* **Recorded data**
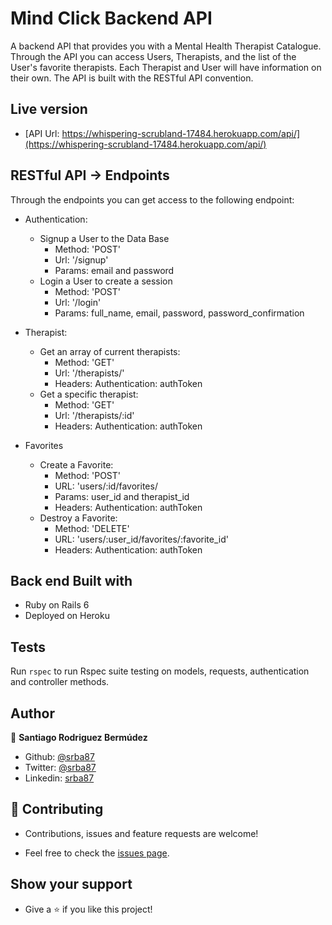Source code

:# Mind Click Backend API

A backend API that provides you with a Mental Health Therapist Catalogue. Through the API you can access Users, Therapists, and the list of the User's favorite therapists. Each Therapist and User will have information on their own. The API is built with the RESTful API convention.

## Live version

- [API Url: https://whispering-scrubland-17484.herokuapp.com/api/](https://whispering-scrubland-17484.herokuapp.com/api/)

## RESTful API -> Endpoints

Through the endpoints you can get access to the following endpoint:

- Authentication:
  - Signup a User to the Data Base
    - Method: 'POST'
    - Url: '/signup'
    - Params: email and password
  - Login a User to create a session
    - Method: 'POST'
    - Url: '/login'
    - Params: full_name, email, password, password_confirmation

- Therapist:
  - Get an array of current therapists:
    - Method: 'GET'
    - Url: '/therapists/'
    - Headers: Authentication: authToken
  - Get a specific therapist:
    - Method: 'GET'
    - Url: '/therapists/:id'
    - Headers: Authentication: authToken

- Favorites
  - Create a Favorite:
    - Method: 'POST'
    - URL: 'users/:id/favorites/
    - Params: user_id and therapist_id
    - Headers: Authentication: authToken
  - Destroy a Favorite:
    - Method: 'DELETE'
    - URL: 'users/:user_id/favorites/:favorite_id'
    - Headers: Authentication: authToken

## Back end Built with
  - Ruby on Rails 6
  - Deployed on Heroku

## Tests

Run `rspec` to run Rspec suite testing on models, requests, authentication and controller methods.

## Author

👤 **Santiago Rodriguez Bermúdez**

  - Github: [@srba87](https://github.com/santiagorodriguezbermudez)
  - Twitter: [@srba87](https://twitter.com/srba87)
  - Linkedin: [srba87](https://linkedin.com/in/srba)

## 🤝 Contributing

  - Contributions, issues and feature requests are welcome!

  - Feel free to check the [issues page](./issues).

## Show your support

  - Give a ⭐️ if you like this project!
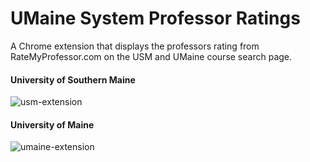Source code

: # UMaine System Professor Ratings

A Chrome extension that displays the professors rating from RateMyProfessor.com on the USM and UMaine course search page. 

#### University of Southern Maine 
![usm-extension](https://user-images.githubusercontent.com/35780502/95940748-253a1980-0dad-11eb-8952-3e83c3f621e2.png)

#### University of Maine

![umaine-extension](https://user-images.githubusercontent.com/35780502/95940749-253a1980-0dad-11eb-8ac3-663abb973f27.png)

* **The task**
The response must match the listing exactly, except that pictures are removed.

* **Response area**
Source code

:# Mind Click Backend API

A backend API that provides you with a Mental Health Therapist Catalogue. Through the API you can access Users, Therapists, and the list of the User's favorite therapists. Each Therapist and User will have information on their own. The API is built with the RESTful API convention.

## Live version

- [API Url: https://whispering-scrubland-17484.herokuapp.com/api/](https://whispering-scrubland-17484.herokuapp.com/api/)

## RESTful API -> Endpoints

Through the endpoints you can get access to the following endpoint:

- Authentication:
  - Signup a User to the Data Base
    - Method: 'POST'
    - Url: '/signup'
    - Params: email and password
  - Login a User to create a session
    - Method: 'POST'
    - Url: '/login'
    - Params: full_name, email, password, password_confirmation

- Therapist:
  - Get an array of current therapists:
    - Method: 'GET'
    - Url: '/therapists/'
    - Headers: Authentication: authToken
  - Get a specific therapist:
    - Method: 'GET'
    - Url: '/therapists/:id'
    - Headers: Authentication: authToken

- Favorites
  - Create a Favorite:
    - Method: 'POST'
    - URL: 'users/:id/favorites/
    - Params: user_id and therapist_id
    - Headers: Authentication: authToken
  - Destroy a Favorite:
    - Method: 'DELETE'
    - URL: 'users/:user_id/favorites/:favorite_id'
    - Headers: Authentication: authToken

## Back end Built with
  - Ruby on Rails 6
  - Deployed on Heroku

## Tests

Run `rspec` to run Rspec suite testing on models, requests, authentication and controller methods.

## Author

👤 **Santiago Rodriguez Bermúdez**

  - Github: [@srba87](https://github.com/santiagorodriguezbermudez)
  - Twitter: [@srba87](https://twitter.com/srba87)
  - Linkedin: [srba87](https://linkedin.com/in/srba)

## 🤝 Contributing

  - Contributions, issues and feature requests are welcome!

  - Feel free to check the [issues page](./issues).

## Show your support

  - Give a ⭐️ if you like this project!
Source code

: # UMaine System Professor Ratings

A Chrome extension that displays the professors rating from RateMyProfessor.com on the USM and UMaine course search page. 

#### University of Southern Maine 
![usm-extension](https://user-images.githubusercontent.com/35780502/95940748-253a1980-0dad-11eb-8952-3e83c3f621e2.png)

#### University of Maine

![umaine-extension](https://user-images.githubusercontent.com/35780502/95940749-253a1980-0dad-11eb-8ac3-663abb973f27.png)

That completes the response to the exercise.